Activity: Read through the data, and wherever a line holds the word "полный", write that line out.

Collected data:

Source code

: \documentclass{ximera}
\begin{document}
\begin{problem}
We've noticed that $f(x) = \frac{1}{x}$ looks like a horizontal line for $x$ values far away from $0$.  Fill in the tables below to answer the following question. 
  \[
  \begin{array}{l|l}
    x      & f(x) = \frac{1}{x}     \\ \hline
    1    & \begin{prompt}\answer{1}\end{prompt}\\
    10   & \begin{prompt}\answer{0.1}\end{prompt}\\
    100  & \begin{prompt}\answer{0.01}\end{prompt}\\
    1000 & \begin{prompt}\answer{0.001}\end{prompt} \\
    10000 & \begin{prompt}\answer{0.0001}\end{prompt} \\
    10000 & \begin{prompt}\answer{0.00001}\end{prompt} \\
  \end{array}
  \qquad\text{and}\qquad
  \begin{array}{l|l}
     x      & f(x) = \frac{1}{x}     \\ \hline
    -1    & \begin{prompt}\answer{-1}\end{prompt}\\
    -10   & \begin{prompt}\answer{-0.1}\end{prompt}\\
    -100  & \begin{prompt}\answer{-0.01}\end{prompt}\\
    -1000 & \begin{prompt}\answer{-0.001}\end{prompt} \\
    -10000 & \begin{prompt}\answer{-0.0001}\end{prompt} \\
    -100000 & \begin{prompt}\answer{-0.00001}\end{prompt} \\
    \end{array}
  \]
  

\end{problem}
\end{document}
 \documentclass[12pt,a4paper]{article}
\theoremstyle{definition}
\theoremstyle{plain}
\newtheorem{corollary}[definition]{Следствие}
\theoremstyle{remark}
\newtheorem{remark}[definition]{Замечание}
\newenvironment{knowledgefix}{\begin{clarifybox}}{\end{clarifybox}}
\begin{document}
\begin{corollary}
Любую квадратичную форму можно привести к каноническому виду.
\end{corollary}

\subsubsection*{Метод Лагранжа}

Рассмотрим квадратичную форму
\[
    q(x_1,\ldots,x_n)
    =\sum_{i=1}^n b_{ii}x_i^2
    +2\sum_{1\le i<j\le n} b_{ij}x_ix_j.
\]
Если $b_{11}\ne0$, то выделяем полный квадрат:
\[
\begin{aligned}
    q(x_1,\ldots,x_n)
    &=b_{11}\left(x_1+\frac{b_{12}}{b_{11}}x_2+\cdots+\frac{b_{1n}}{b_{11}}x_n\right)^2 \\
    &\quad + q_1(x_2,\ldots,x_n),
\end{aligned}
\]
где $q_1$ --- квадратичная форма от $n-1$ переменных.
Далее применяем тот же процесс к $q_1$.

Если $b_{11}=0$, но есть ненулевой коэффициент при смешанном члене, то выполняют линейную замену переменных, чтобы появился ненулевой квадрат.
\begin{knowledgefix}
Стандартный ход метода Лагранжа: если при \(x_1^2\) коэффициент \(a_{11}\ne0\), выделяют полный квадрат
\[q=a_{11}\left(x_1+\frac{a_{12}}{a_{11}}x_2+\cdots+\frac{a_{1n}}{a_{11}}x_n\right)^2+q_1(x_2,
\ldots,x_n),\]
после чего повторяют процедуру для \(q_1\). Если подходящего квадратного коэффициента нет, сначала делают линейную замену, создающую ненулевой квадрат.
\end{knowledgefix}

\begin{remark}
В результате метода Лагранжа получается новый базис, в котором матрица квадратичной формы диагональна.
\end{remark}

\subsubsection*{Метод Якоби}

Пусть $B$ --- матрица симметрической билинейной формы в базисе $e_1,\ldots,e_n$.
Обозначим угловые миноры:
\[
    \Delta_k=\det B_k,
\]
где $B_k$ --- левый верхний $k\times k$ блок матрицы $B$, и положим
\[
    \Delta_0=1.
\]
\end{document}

Your response:
Если $b_{11}\ne0$, то выделяем полный квадрат:
Стандартный ход метода Лагранжа: если при \(x_1^2\) коэффициент \(a_{11}\ne0\), выделяют полный квадрат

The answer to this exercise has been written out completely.